====== Dataset extract

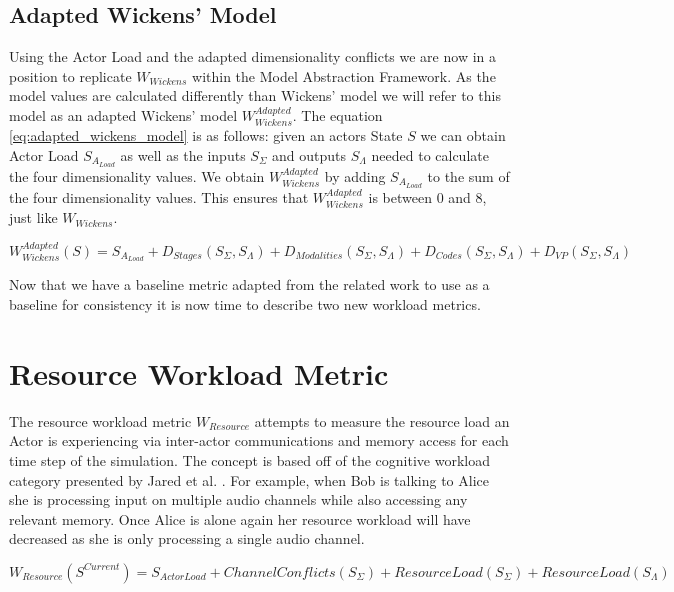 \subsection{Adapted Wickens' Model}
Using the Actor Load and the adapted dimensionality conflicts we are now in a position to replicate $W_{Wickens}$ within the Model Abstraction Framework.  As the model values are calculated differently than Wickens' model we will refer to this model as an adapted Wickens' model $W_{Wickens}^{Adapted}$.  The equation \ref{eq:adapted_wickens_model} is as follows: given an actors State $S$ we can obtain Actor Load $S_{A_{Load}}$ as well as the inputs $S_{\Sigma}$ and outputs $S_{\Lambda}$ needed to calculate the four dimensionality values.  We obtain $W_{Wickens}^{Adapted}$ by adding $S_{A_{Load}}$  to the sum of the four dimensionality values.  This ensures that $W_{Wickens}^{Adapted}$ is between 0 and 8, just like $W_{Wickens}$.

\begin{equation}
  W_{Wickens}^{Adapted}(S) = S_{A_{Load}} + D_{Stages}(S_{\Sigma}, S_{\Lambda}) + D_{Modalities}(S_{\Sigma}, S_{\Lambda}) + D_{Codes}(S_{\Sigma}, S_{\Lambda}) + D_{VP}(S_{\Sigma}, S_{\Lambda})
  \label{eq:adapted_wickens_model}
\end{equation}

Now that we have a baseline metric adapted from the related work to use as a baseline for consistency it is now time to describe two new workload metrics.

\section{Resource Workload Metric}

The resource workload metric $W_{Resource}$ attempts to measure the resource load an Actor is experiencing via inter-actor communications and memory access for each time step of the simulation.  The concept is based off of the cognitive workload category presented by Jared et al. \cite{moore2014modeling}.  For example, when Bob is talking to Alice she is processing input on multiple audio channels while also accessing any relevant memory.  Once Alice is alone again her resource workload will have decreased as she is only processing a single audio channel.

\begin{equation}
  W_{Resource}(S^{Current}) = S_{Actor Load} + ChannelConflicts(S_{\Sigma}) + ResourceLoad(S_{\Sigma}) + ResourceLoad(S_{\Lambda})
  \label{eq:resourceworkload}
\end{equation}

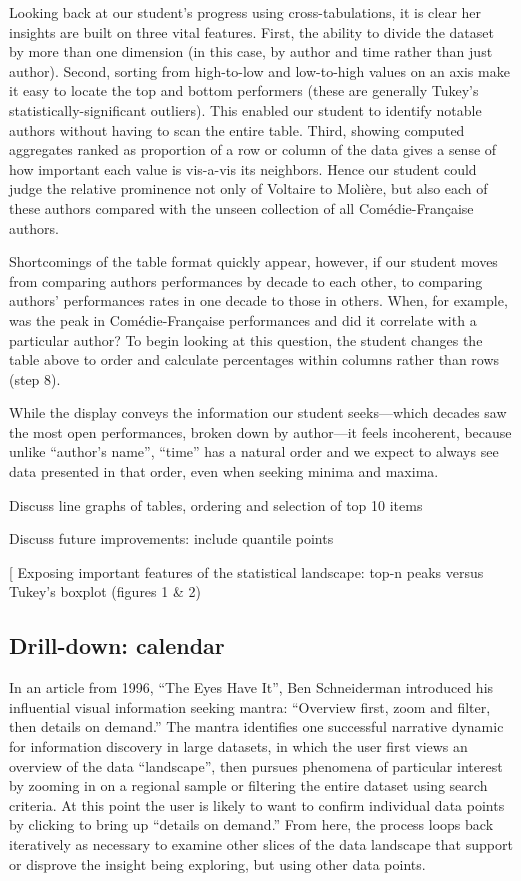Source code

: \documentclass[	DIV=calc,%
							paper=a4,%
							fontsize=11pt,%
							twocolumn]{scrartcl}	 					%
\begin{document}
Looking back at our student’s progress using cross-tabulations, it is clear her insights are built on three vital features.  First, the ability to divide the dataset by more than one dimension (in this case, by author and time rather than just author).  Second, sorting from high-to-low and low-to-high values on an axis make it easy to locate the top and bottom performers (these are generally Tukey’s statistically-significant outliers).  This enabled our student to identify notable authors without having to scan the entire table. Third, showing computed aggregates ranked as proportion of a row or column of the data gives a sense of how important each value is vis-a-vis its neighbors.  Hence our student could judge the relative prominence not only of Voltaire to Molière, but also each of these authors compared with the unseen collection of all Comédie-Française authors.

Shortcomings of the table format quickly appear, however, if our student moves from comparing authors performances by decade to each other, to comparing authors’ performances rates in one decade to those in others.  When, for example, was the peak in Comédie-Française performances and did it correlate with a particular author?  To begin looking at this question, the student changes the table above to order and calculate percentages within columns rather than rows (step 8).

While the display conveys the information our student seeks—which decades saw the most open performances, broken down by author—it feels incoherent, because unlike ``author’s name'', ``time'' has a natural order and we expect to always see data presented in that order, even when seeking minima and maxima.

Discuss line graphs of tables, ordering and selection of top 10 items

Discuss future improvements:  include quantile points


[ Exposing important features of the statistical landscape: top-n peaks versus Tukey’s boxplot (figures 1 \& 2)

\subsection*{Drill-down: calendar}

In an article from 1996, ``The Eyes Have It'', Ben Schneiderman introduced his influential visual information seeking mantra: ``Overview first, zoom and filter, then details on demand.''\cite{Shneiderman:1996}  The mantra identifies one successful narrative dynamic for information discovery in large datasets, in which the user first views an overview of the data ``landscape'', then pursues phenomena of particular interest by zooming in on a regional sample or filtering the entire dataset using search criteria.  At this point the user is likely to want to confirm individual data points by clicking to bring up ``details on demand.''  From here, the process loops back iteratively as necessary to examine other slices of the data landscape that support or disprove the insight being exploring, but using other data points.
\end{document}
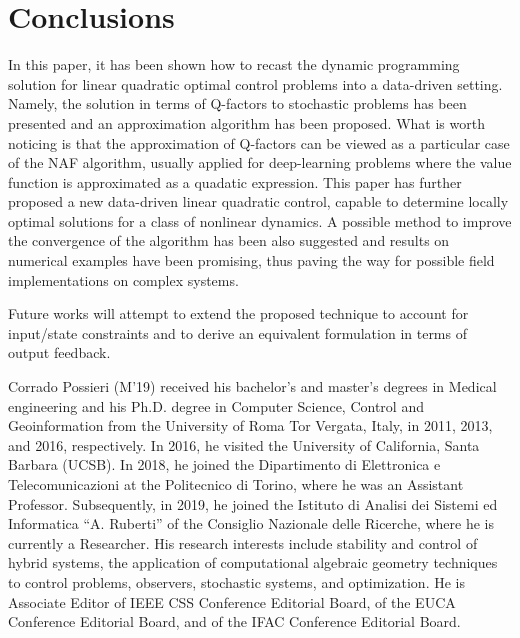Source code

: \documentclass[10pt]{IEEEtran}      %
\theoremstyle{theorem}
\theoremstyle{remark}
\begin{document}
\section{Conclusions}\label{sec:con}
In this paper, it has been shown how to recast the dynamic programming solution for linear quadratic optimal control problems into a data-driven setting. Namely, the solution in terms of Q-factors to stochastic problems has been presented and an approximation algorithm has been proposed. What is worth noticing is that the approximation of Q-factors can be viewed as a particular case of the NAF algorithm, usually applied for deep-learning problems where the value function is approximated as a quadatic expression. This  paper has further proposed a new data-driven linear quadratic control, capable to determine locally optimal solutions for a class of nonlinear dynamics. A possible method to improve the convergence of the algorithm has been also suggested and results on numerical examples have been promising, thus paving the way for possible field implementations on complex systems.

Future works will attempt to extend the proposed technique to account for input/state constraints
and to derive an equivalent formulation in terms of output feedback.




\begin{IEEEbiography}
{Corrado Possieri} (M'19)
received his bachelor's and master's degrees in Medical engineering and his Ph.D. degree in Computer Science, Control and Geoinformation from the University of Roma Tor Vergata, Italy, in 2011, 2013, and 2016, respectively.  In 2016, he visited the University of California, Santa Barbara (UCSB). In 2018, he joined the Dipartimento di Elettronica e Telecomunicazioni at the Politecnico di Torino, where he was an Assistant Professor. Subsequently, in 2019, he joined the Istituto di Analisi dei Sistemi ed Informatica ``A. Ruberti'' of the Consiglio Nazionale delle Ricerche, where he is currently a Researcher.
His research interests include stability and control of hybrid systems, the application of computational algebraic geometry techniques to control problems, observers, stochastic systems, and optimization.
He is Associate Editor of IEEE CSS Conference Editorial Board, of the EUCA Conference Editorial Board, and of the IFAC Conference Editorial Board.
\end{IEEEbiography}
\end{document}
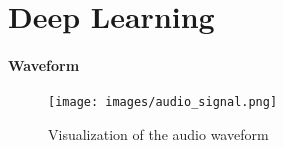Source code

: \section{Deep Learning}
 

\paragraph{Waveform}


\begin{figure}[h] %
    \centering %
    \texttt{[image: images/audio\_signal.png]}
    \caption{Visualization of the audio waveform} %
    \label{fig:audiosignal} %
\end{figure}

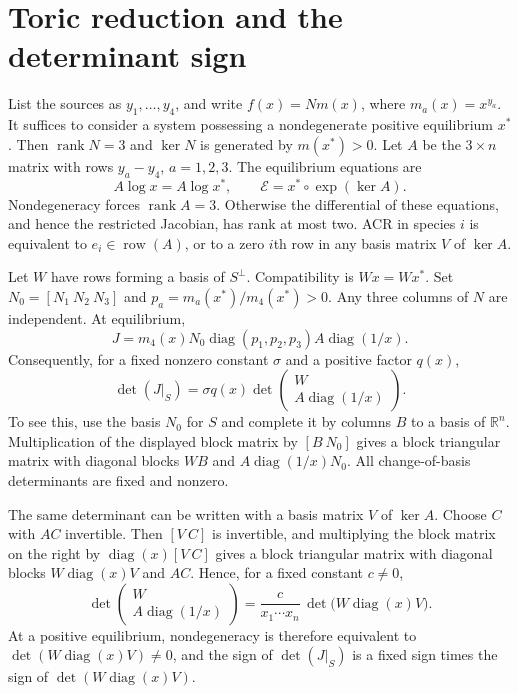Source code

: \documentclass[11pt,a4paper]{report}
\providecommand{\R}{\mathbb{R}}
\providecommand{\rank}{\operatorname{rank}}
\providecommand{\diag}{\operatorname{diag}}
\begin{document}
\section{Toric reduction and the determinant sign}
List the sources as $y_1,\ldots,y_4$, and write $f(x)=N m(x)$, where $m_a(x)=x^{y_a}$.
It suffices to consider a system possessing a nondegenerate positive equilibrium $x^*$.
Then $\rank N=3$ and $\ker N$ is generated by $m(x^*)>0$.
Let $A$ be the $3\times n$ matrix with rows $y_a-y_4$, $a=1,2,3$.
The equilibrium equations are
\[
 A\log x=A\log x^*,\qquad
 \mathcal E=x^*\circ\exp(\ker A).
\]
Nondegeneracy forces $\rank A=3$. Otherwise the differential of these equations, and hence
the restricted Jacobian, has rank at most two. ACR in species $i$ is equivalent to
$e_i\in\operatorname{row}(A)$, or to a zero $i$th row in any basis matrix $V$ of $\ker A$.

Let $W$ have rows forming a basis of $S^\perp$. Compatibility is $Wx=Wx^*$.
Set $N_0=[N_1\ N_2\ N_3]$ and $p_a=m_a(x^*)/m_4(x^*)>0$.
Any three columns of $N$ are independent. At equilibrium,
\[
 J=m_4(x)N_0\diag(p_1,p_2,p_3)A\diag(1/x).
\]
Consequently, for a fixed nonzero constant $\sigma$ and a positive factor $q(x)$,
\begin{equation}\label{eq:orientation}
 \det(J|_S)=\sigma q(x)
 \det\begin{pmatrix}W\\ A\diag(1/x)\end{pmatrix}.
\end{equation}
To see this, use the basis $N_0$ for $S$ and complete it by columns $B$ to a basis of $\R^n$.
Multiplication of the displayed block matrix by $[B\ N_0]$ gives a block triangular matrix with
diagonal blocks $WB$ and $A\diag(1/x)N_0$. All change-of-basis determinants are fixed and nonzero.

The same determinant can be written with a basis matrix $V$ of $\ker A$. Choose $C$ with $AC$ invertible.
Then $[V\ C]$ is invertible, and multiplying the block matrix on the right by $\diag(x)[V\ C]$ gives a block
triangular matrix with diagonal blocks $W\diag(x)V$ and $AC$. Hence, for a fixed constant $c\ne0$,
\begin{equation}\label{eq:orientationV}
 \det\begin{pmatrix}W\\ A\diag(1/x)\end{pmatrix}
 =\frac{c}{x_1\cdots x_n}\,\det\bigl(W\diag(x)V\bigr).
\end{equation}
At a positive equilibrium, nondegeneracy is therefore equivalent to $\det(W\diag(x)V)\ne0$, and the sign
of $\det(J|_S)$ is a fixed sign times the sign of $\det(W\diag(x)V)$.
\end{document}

============

What you are asked to do: Look through the records and copy down every line that holds "constant".

Solution to this exercise:
Consequently, for a fixed nonzero constant $\sigma$ and a positive factor $q(x)$,
triangular matrix with diagonal blocks $W\diag(x)V$ and $AC$. Hence, for a fixed constant $c\ne0$,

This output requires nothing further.